A team from the Warrington College of Business at the University of Florida went from being on a waitlist to winning first place in the eighth annual Stock Pitch competition held by the Terry College of Business at the University of Georgia on Feb. 25.
Marek Hornak, a finance student from the Czech Republic, said he felt nervous just after their name was called as one of the three finalists, and he began to realize the magnitude of the event. Not only did his performance affect the rest of his team, but it had the potential to leave a lasting impression of Florida on high-ranking industry professionals.

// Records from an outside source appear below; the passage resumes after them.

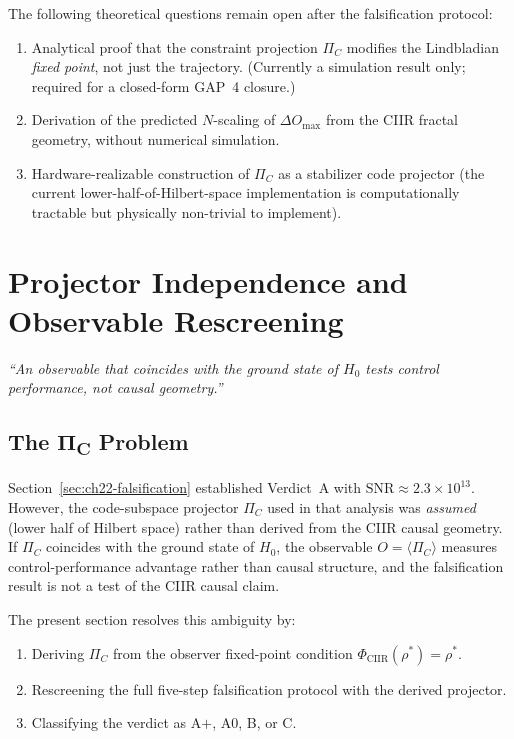 The following theoretical questions remain open after the falsification protocol:
\begin{enumerate}
  \item Analytical proof that the constraint projection $\Pi_C$ modifies
    the Lindbladian \emph{fixed point}, not just the trajectory.  (Currently
    a simulation result only; required for a closed-form GAP~4 closure.)
  \item Derivation of the predicted $N$-scaling of $\Delta O_{\max}$
    from the CIIR fractal geometry, without numerical simulation.
  \item Hardware-realizable construction of $\Pi_C$ as a stabilizer code
    projector (the current lower-half-of-Hilbert-space implementation is
    computationally tractable but physically non-trivial to implement).
\end{enumerate}

\section{Projector Independence and Observable Rescreening}
\label{sec:ch22-projector-independence}

\begin{center}
\textit{%
``An observable that coincides with the ground state of $H_0$ tests
control performance, not causal geometry.''}
\end{center}

\subsection{The Π\textsubscript{C} Problem}

Section~\ref{sec:ch22-falsification} established Verdict~A with
$\mathrm{SNR} \approx 2.3 \times 10^{13}$. However, the code-subspace
projector $\Pi_C$ used in that analysis was \emph{assumed} (lower half of
Hilbert space) rather than derived from the CIIR causal geometry.  If $\Pi_C$
coincides with the ground state of $H_0$, the observable
$O = \langle \Pi_C \rangle$ measures control-performance advantage rather
than causal structure, and the falsification result is not a test of the CIIR
causal claim.

The present section resolves this ambiguity by:
\begin{enumerate}
  \item Deriving $\Pi_C$ from the observer fixed-point condition
    $\Phi_{\mathrm{CIIR}}(\rho^*) = \rho^*$.
  \item Rescreening the full five-step falsification protocol with the
    derived projector.
  \item Classifying the verdict as A$+$, A0, B, or C.
\end{enumerate}

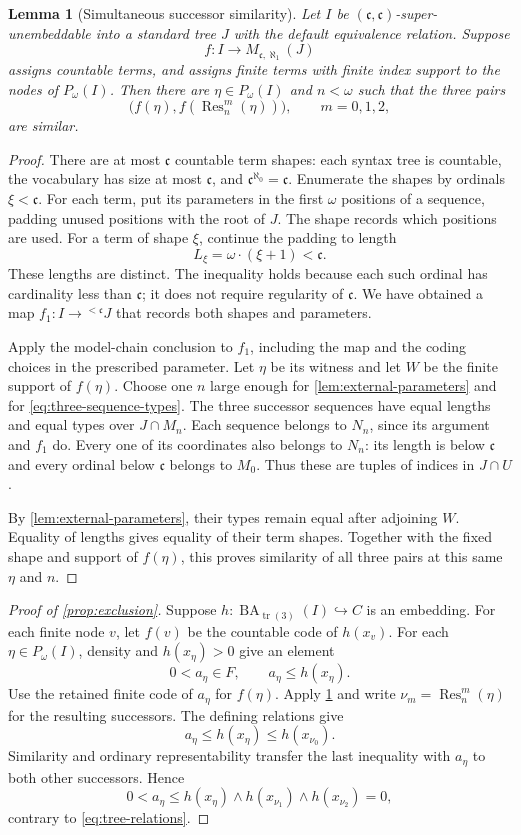 \documentclass[11pt]{article}
\newtheorem{lemma}[theorem]{Lemma}
\theoremstyle{definition}
\theoremstyle{remark}
\newcommand{\Res}{\operatorname{Res}}
\newcommand{\BA}{\operatorname{BA}_{\operatorname{tr}(3)}}
\newcommand{\cc}{\mathfrak c}
\begin{document}
\begin{lemma}[Simultaneous successor similarity]\label{lem:three-successors}
Let $I$ be $(\cc,\cc)$-super-unembeddable into a standard tree $J$
with the default equivalence relation.  Suppose
\[
 f:I\longrightarrow M_{\cc,\aleph_1}(J)
\]
assigns countable terms, and assigns finite terms with finite index support
to the nodes of $P_\omega(I)$.  Then there are $\eta\in P_\omega(I)$
and $n<\omega$ such that the three pairs
\[
 \bigl(f(\eta),f(\Res_n^m(\eta))\bigr),\qquad m=0,1,2,
\]
are similar.
\end{lemma}

\begin{proof}
There are at most $\cc$ countable term shapes: each syntax tree is
countable, the vocabulary has size at most $\cc$, and
$\cc^{\aleph_0}=\cc$.  Enumerate the shapes by ordinals $\xi<\cc$.
For each term, put its parameters in the first $\omega$ positions of a
sequence, padding unused positions with the root of $J$.  The shape
records which positions are used.  For a term of shape $\xi$, continue
the padding to length
\[
 L_\xi=\omega\cdot(\xi+1)<\cc.
\]
These lengths are distinct.  The inequality holds because each such
ordinal has cardinality less than $\cc$; it does not require regularity
of $\cc$.  We have obtained a map
$f_1:I\to{}^{<\cc}J$ that records both shapes and parameters.

Apply the model-chain conclusion to $f_1$, including the map and the
coding choices in the prescribed parameter.  Let $\eta$ be its witness
and let $W$ be the finite support of $f(\eta)$.  Choose one $n$ large
enough for \cref{lem:external-parameters} and for
\eqref{eq:three-sequence-types}.  The three successor sequences have
equal lengths and equal types over $J\cap M_n$.
Each sequence belongs to $N_n$, since its argument and $f_1$ do.
Every one of its coordinates also belongs to $N_n$: its length is below
$\cc$ and every ordinal below $\cc$ belongs to $M_0$.
Thus these are tuples of indices in $J\cap U$.

By \cref{lem:external-parameters}, their types remain equal after
adjoining $W$.  Equality of lengths gives equality of their term shapes.
Together with the fixed shape and support of $f(\eta)$, this proves
similarity of all three pairs at this same $\eta$ and $n$.
\end{proof}

\begin{proof}[Proof of \cref{prop:exclusion}]
Suppose $h:\BA(I)\hookrightarrow C$ is an embedding.  For each finite
node $v$, let $f(v)$ be the countable code of $h(x_v)$.  For each
$\eta\in P_\omega(I)$, density and $h(x_\eta)>0$ give an element
\[
 0<a_\eta\in F,\qquad a_\eta\leq h(x_\eta).
\]
Use the retained finite code of $a_\eta$ for $f(\eta)$.
Apply \cref{lem:three-successors} and write
$\nu_m=\Res_n^m(\eta)$ for the resulting successors.
The defining relations give
\[
 a_\eta\leq h(x_\eta)\leq h(x_{\nu_0}).
\]
Similarity and ordinary representability transfer the last inequality
with $a_\eta$ to both other successors.  Hence
\[
 0<a_\eta
 \leq h(x_\eta)\wedge h(x_{\nu_1})\wedge h(x_{\nu_2})=0,
\]
contrary to \eqref{eq:tree-relations}.
\end{proof}
\end{document}
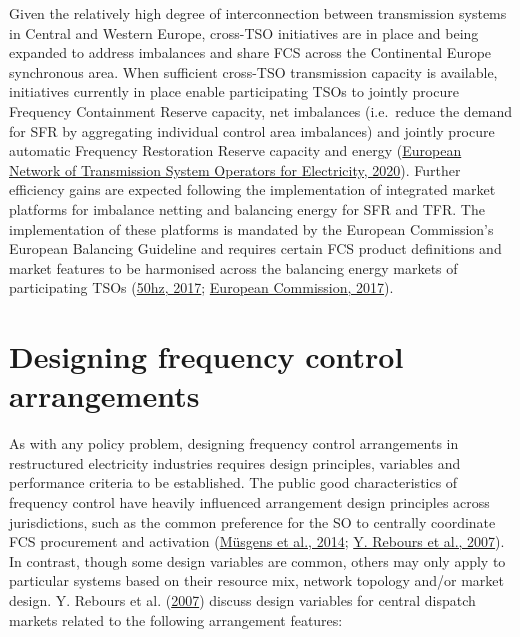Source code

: \documentclass[12pt,a4paper,]{report}
\begin{document}
Given the relatively high degree of interconnection between transmission
systems in Central and Western Europe, cross-TSO initiatives are in
place and being expanded to address imbalances and share FCS across the
Continental Europe synchronous area. When sufficient cross-TSO
transmission capacity is available, initiatives currently in place
enable participating TSOs to jointly procure Frequency Containment
Reserve capacity, net imbalances (i.e.~reduce the demand for SFR by
aggregating individual control area imbalances) and jointly procure
automatic Frequency Restoration Reserve capacity and energy
(\protect\hyperlink{ref-europeannetworkoftransmissionsystemoperatorsforelectricityentso-eENTSOEBalancingReport2020}{European
Network of Transmission System Operators for Electricity, 2020}).
Further efficiency gains are expected following the implementation of
integrated market platforms for imbalance netting and balancing energy
for SFR and TFR. The implementation of these platforms is mandated by
the European Commission's European Balancing Guideline and requires
certain FCS product definitions and market features to be harmonised
across the balancing energy markets of participating TSOs
(\protect\hyperlink{ref-50hzamprionapgeliartetennetConsultationDesignPlatform2017}{50hz,
2017};
\protect\hyperlink{ref-europeancommissionCommissionRegulationEU2017}{European
Commission, 2017}).

\hypertarget{designing-frequency-control-arrangements}{%
\section{Designing frequency control
arrangements}\label{designing-frequency-control-arrangements}}

As with any policy problem, designing frequency control arrangements in
restructured electricity industries requires design principles,
variables and performance criteria to be established. The public good
characteristics of frequency control have heavily influenced arrangement
design principles across jurisdictions, such as the common preference
for the SO to centrally coordinate FCS procurement and activation
(\protect\hyperlink{ref-musgensEconomicsDesignBalancing2014}{Müsgens et
al., 2014};
\protect\hyperlink{ref-reboursFundamentalDesignIssues2007}{Y. Rebours et
al., 2007}). In contrast, though some design variables are common,
others may only apply to particular systems based on their resource mix,
network topology and/or market design. Y. Rebours et al.
(\protect\hyperlink{ref-reboursFundamentalDesignIssues2007}{2007})
discuss design variables for central dispatch markets related to the
following arrangement features:
\end{document}
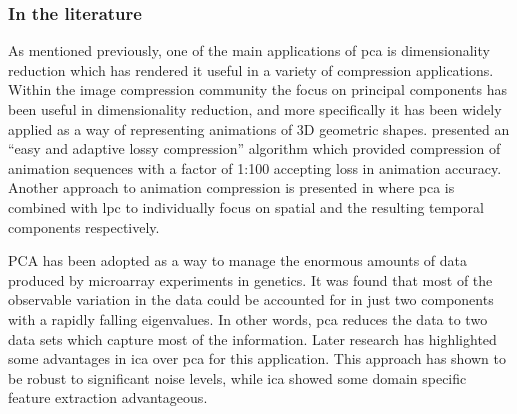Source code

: %
%
%
%

\subsubsection{In the literature}
As mentioned previously, one of the main applications of \gls{pca} is dimensionality reduction which has rendered it useful in a variety of compression applications\citep{Vasilescu2003}\cite{Alexa2000}\linebreak[2]\cite{Zaeri2006}. Within the image compression community \citep{Vasilescu2003} the focus on principal components has been useful in dimensionality reduction, and more specifically it has been widely applied as a way of representing animations of 3D geometric shapes. \cite{Alexa2000} presented an ``easy and adaptive lossy compression'' algorithm which provided compression of animation sequences with a factor of 1:100 accepting loss in animation accuracy. Another approach to animation compression is presented in \cite{Karni2004} where \gls{pca} is combined with \gls{lpc} to individually focus on spatial and the resulting temporal components respectively.

PCA has been adopted as a way to manage the enormous amounts of data produced by microarray experiments in genetics\cite{Raychaudhuri2000}\cite{Saidi2004}. It was found that most of the observable variation in the data could be accounted for in just two components with a rapidly falling eigenvalues\cite{Raychaudhuri2000}. In other words, \gls{pca} reduces the data to two data sets which capture most of the information\cite{Raychaudhuri2000}. Later research has highlighted some advantages in \gls{ica} over \gls{pca} for this application\cite{Saidi2004}. This approach has shown to be robust to significant noise levels, while \gls{ica} showed some domain specific feature extraction advantageous.

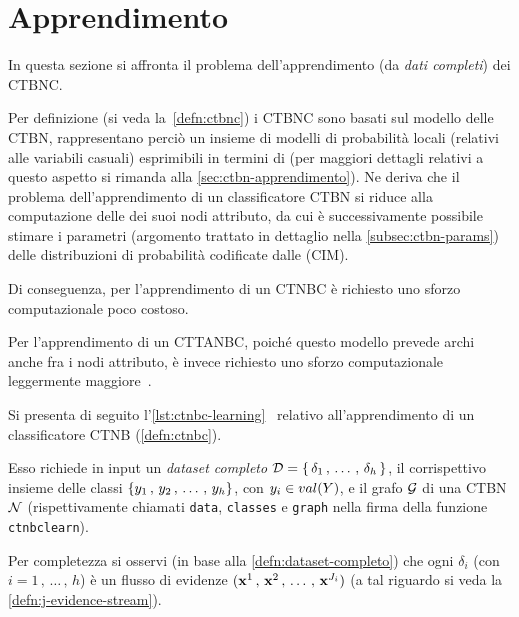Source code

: \section{Apprendimento}\label{sec:learning-ctbnc}
In questa sezione si affronta il problema dell'apprendimento (da \emph{dati completi}) dei \acs{CTBNC}.

Per definizione (si veda la~\vref{defn:ctbnc}) i \acs{CTBNC} sono basati sul modello delle \acs{CTBN}, rappresentano perciò un insieme di modelli di probabilità locali (relativi alle variabili casuali) esprimibili in termini di \stats{} (per maggiori dettagli relativi a questo aspetto si rimanda alla \autoref{sec:ctbn-apprendimento}). Ne deriva che il problema dell'apprendimento di un classificatore \acs{CTBN} si riduce alla computazione delle \stats{} dei suoi nodi attributo, da cui è successivamente possibile stimare i parametri (argomento trattato in dettaglio nella \autoref{subsec:ctbn-params}) delle distribuzioni di probabilità codificate dalle \cim{} (\acs{CIM}).

Di conseguenza, per l'apprendimento di un \acs{CTNBC} è richiesto uno sforzo computazionale poco costoso.

Per l'apprendimento di un \acs{CTTANBC}, poiché questo modello prevede archi anche fra i nodi attributo, è invece richiesto uno sforzo computazionale leggermente maggiore~\citep{Stella2012}.

Si presenta di seguito l'\autoref{lst:ctnbc-learning}~\citep{Stella2012} relativo all'apprendimento di un classificatore \acs{CTNB} (\autoref{defn:ctnbc}).

Esso richiede in input un \emph{dataset completo} $\mathcal{D}=\{\,\delta_1\,,\,\dotsc\,,\,\delta_h\,\}$, il corrispettivo insieme delle classi $\{\mathnormal{y}_1\,,\,\mathnormal{y}_2\,,\,\dotsc\,,\,\mathnormal{y}_h\}$, con $\mathnormal{y}_i \in val(\mathnormal{Y})$, e il grafo $\mathcal{G}$ di una \acs{CTBN} $\mathcal{N}$ (rispettivamente chiamati \lstinline[]|data|, \lstinline[]|classes| e \lstinline[]|graph| nella firma della funzione \lstinline[]|ctnbclearn|).

Per completezza si osservi (in base alla \autoref{defn:dataset-completo}) che ogni $\delta_i$ (con $i=1\,,\,\dotsc\,,\,h$) è un flusso di evidenze $(\mathbf{x}^1\,,\,\mathbf{x}^2\,,\,\dotsc\,,\,\mathbf{x}^{J_i})$ (a tal riguardo si veda la \autoref{defn:j-evidence-stream}).

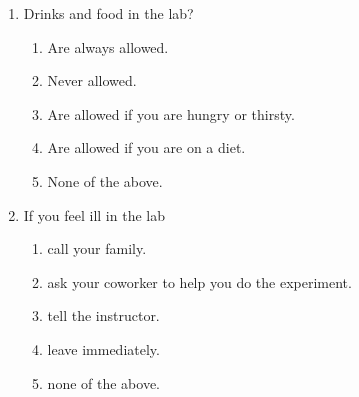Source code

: \documentclass[cover.tex]{subfiles}
\begin{document}
\begin{refsection}
\begin{multicols*}{2}
\begin{enumerate}
\item Drinks and food in the lab?
\begin{enumerate}[label=(\alph*)]
\item Are always allowed.
\item Never allowed.
\item Are allowed if you are hungry or thirsty.
\item Are allowed if you are on a diet.
\item None of the above.
\end{enumerate}

\item If you feel ill in the lab
\begin{enumerate}[label=(\alph*)]
\item call your family.
\item ask your coworker to help you do the experiment.
\item tell the instructor.
\item leave immediately.
\item none of the above.
\end{enumerate}
%
%
%

\end{enumerate}
\end{multicols*}
\end{refsection}
\end{document}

“I’m not a bad public speaker, but I haven’t been in front of such a big crowd or such an important event for a while,” he said. “So I was just sitting there trying to, like, calm myself down.”
He said the confidence he’s gained through the group’s extensive preparation helped him collect himself as he walked up to the podium to present their stock pitch for ROKU, a distributor of streaming content.
The competition in Athens, Georgia, welcomed 12 stock pitch teams representing a bevy of schools from across the United States. A team gathers that information to provide a summary about a potential stock investment to veterans in the business finance industry. The University of Texas (Austin), Virginia Tech, Virginia, Connecticut, Auburn, Georgia, Florida participated and were there to compete for first, second and third place.
According to Elsa Evans, president of the Terry Student Manage Investment Fund, this year saw 23 teams, the most applicants in the contest’s history.
Initially, the ROKU team failed to earn a bid as a top 12 entrant, largely due to the desire to limit one school from making up one-fourth of competitors with two other UF-affiliated teams in the mix. They put their presentation preparation on the back burner as a result.
But with four days until the teams would converge at UGA, the event leaders notified the group that a team had dropped out, and ROKU was the pitch they decided to elevate.
The Florida team had limited time to develop a script for its presentation, but team members got to work.From Monday when they received the news until Thursday when round one took place, the team wrote and refined the script before traveling to Athens early Thursday morning.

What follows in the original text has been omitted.